Data to examine: Begin
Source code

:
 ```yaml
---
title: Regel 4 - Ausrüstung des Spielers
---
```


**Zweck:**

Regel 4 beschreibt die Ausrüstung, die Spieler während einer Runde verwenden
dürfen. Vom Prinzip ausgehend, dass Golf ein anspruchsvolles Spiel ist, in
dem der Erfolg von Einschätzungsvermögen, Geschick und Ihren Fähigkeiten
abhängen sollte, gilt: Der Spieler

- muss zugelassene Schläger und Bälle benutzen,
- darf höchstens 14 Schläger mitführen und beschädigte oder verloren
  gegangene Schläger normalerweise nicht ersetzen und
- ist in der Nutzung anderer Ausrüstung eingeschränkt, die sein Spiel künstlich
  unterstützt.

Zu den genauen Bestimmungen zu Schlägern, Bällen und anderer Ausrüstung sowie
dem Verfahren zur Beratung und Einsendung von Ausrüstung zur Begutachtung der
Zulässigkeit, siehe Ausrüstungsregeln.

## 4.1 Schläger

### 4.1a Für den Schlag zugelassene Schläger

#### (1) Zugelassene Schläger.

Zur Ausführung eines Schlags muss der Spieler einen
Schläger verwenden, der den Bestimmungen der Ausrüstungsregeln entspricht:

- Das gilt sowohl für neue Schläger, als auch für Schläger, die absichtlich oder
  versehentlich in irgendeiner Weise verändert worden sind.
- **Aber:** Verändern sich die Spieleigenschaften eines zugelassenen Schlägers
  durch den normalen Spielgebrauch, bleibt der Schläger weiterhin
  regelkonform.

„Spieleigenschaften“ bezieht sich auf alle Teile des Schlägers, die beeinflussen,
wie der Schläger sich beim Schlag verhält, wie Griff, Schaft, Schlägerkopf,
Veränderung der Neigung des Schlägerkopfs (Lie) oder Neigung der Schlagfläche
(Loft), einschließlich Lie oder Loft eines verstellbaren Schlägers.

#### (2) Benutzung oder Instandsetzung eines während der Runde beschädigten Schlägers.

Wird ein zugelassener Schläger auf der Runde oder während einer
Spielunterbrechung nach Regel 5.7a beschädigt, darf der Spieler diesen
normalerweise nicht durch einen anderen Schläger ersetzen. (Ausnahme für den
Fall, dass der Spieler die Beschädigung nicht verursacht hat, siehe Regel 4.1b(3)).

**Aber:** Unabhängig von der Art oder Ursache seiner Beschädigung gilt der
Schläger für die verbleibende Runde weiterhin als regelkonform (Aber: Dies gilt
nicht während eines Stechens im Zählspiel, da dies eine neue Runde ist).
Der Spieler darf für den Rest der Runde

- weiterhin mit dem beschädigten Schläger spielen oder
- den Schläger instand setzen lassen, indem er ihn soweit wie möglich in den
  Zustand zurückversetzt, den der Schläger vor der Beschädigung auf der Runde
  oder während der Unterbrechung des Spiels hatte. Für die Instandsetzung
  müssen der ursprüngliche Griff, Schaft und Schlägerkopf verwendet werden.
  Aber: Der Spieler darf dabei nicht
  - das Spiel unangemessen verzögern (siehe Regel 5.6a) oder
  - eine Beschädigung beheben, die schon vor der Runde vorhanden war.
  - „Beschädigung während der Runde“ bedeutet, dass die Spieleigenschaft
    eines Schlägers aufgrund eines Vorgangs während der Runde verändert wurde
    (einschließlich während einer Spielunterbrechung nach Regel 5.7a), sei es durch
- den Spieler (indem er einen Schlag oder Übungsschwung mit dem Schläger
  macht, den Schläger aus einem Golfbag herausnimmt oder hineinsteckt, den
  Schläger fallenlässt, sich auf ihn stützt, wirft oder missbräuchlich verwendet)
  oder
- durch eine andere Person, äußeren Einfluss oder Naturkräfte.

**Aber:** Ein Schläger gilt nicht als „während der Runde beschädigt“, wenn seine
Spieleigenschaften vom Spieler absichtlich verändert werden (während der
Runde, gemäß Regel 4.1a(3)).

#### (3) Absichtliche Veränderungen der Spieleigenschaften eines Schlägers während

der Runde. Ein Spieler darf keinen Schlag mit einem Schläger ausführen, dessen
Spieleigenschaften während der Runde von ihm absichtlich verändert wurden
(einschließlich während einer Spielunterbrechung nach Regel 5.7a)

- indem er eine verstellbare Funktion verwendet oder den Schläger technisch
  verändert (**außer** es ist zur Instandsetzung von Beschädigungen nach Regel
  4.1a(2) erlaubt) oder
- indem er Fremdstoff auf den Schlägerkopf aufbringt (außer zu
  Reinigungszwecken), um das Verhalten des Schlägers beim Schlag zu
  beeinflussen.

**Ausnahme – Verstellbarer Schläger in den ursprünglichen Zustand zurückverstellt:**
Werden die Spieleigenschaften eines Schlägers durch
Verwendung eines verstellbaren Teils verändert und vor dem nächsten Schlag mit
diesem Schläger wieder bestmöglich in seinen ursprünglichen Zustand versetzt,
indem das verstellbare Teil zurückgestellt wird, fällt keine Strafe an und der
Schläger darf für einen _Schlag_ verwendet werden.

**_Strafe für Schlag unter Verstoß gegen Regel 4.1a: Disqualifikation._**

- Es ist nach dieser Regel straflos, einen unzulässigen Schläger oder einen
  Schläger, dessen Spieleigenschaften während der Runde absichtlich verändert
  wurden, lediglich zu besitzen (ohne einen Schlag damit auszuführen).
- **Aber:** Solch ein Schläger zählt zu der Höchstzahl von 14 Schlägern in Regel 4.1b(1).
Data to examine: End
▶ **Your objective**
Return each line from the entries above that includes "außer".

▶ **Exercise result**
  verändert (**außer** es ist zur Instandsetzung von Beschädigungen nach Regel
- indem er Fremdstoff auf den Schlägerkopf aufbringt (außer zu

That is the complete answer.